Connell hurried over, his footsteps splashing loudly. “What if the vial isn’t here?”

“It’s here.” Of that she was certain. “Joelle is still singing to me.”

Edlyn descended the stairs far enough to see them. “Can we withdraw?”

“Not yet!” Connell called back.

“They’re coming!”

“Hold them off!”

Edlyn hesitated, clearly ready to argue. Then she scampered back out of sight.

Doom, doom, doom.

No matter where they went, how fast they struggled through the rising water, or how many treasures they dumped into their sacks, Joelle’s voice continued to echo through the vast chamber, calling Dally on and on and on . . .

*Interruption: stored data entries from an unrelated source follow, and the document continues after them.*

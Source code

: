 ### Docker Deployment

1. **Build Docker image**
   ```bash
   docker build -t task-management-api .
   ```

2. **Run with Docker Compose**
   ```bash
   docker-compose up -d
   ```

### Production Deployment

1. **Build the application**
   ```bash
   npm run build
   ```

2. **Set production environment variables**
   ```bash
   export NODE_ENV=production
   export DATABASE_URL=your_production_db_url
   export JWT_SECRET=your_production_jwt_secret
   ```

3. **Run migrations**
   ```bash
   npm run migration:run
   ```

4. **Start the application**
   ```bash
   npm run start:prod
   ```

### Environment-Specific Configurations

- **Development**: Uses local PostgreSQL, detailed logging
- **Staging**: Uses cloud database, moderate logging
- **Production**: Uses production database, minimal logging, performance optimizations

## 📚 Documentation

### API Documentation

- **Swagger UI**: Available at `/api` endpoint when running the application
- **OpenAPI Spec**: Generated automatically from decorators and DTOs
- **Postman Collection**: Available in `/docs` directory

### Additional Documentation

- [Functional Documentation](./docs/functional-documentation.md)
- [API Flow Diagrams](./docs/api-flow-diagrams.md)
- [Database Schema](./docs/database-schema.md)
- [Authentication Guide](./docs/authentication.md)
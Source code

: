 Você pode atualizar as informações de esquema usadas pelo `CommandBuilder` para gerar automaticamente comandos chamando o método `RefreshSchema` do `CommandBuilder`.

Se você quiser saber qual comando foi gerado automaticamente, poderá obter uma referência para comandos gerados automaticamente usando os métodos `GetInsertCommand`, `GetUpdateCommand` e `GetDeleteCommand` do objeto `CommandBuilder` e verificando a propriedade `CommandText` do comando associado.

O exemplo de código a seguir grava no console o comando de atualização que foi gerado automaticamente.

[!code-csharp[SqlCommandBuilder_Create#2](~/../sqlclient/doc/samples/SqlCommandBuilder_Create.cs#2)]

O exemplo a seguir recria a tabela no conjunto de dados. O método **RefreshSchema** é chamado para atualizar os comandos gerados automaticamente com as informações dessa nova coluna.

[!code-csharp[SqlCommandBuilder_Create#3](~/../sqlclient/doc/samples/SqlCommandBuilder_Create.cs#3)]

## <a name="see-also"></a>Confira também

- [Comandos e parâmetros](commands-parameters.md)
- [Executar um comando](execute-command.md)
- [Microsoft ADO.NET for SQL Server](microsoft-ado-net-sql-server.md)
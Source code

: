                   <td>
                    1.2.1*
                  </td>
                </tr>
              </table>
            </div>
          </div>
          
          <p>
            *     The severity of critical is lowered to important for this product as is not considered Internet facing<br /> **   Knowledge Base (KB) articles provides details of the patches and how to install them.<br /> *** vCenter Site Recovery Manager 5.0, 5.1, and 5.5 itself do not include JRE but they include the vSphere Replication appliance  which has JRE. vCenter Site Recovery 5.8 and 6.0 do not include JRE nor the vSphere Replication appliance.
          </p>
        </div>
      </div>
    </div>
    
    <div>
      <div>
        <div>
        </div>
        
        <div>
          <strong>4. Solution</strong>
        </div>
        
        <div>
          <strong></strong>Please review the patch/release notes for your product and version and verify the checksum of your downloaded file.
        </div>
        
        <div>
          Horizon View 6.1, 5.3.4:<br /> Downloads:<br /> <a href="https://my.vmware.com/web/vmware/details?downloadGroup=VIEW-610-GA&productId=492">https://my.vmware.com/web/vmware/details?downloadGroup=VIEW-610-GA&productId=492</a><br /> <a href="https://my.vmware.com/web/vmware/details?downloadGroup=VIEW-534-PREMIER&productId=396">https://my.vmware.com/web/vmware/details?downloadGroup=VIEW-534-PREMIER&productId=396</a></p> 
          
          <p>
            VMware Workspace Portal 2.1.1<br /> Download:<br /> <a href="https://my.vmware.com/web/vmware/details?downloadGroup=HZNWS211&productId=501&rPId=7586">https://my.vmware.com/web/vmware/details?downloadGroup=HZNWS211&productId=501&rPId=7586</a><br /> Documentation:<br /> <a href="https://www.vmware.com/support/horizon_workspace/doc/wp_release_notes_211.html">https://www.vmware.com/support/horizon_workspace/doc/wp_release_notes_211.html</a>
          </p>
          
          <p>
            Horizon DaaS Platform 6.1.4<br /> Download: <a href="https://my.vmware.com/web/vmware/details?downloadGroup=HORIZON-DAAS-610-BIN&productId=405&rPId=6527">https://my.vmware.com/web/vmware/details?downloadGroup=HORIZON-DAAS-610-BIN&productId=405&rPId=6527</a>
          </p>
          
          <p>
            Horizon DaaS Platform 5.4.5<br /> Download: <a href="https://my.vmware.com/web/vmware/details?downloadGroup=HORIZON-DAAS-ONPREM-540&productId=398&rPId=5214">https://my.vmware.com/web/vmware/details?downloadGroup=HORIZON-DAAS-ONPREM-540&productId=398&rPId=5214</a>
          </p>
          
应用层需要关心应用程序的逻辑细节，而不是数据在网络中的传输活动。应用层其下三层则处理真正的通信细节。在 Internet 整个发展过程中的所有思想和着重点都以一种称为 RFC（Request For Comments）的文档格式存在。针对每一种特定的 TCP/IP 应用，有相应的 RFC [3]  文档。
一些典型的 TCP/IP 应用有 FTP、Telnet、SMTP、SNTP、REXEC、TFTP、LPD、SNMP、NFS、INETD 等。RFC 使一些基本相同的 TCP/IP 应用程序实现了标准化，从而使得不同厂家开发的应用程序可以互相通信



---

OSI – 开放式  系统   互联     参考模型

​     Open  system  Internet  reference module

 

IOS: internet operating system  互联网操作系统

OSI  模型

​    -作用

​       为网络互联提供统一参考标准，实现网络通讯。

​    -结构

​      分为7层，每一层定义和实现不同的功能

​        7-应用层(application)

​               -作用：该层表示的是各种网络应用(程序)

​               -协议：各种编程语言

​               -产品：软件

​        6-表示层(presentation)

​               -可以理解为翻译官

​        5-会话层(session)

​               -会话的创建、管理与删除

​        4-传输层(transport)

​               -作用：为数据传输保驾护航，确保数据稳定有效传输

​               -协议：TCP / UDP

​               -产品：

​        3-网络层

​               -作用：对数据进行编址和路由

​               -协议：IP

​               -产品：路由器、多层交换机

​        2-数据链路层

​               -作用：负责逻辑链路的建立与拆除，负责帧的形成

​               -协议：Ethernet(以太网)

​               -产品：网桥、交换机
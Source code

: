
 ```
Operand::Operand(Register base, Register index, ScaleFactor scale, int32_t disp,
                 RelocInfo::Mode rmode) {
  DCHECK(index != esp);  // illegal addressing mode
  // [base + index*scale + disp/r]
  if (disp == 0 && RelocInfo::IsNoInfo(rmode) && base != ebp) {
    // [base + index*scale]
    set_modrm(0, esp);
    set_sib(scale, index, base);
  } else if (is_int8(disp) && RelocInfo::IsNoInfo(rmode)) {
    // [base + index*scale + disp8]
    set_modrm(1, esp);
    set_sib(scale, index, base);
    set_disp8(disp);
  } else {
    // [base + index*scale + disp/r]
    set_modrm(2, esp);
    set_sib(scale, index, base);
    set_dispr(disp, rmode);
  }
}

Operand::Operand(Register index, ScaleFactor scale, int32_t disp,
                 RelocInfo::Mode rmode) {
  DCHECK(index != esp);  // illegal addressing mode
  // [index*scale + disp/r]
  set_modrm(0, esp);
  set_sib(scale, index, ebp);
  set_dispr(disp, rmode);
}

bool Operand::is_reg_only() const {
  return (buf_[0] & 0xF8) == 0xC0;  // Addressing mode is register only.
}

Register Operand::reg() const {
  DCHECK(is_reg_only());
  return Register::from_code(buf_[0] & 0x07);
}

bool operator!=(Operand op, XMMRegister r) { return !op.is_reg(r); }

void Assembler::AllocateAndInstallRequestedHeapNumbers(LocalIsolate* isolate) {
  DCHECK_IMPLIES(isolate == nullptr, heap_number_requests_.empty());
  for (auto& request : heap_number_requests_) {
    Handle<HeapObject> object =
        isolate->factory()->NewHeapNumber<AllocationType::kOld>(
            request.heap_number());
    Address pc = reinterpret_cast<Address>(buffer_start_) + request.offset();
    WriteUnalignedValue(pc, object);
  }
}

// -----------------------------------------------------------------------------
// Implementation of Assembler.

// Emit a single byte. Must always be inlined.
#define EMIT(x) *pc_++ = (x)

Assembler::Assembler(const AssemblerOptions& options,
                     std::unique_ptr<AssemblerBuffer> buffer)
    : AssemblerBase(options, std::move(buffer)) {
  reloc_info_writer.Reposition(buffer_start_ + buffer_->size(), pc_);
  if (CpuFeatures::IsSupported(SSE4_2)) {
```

The first two sacks became so heavy they could not be lifted free of the rising water. So Connell hauled them back to the opening in the side wall, found two more, and returned. In the meantime Dally had scooped up three diadems, a ceremonial dagger, and a bird with four wings carved from a single ruby bigger than her two fists.

Connell took the prizes, handed her the empty sack, and gasped, “Do you see it yet?”

“No, no, no!” She was already running, or trying to, pointing two rows over as she did. “The sword with the violet jewel in the hilt! Take it!”

The sound of wizards doing battle echoed from the staircase. Sparks of power drifted over the ceiling and fell like electric snow to hiss and die in the water. But she did not hear the dogs, which Dally took as a good sign. Clearly Edlyn was holding them back as a final last-ditch surprise.

Dally was called to another goblet, this one golden and crystal, with a dragon carved into its side. Two more crowns, another necklace, then a dozen royal seals. She rounded the next corner . . .

And met Joelle.

“I have it!”

Connell rushed over. He gasped, “Are you sure?”

“I am certain.”

“What’s the matter now?”

“Nothing,” she replied. “Everything is beautiful.”

Of course, all Connell could see was an unadorned golden vial, two fingers in width and a bit longer than her hand. It was held within a stand of golden wire encrusted with some of the cavern’s smallest jewels.

Dally picked it up and fought the urge to weep. She whispered, “Hello, dear friend.”

Connell patted her shoulder, took the half-filled sack from her hands, and rushed away. “I’ll go fetch Edlyn. Start moving the other sacks through the portal. We take the treasures, yes?”

“We take them all!” But Dally did not move. She felt immensely privileged. She stood there staring at the vial and knew with utter certainty that meeting Joelle like this had already enriched her life.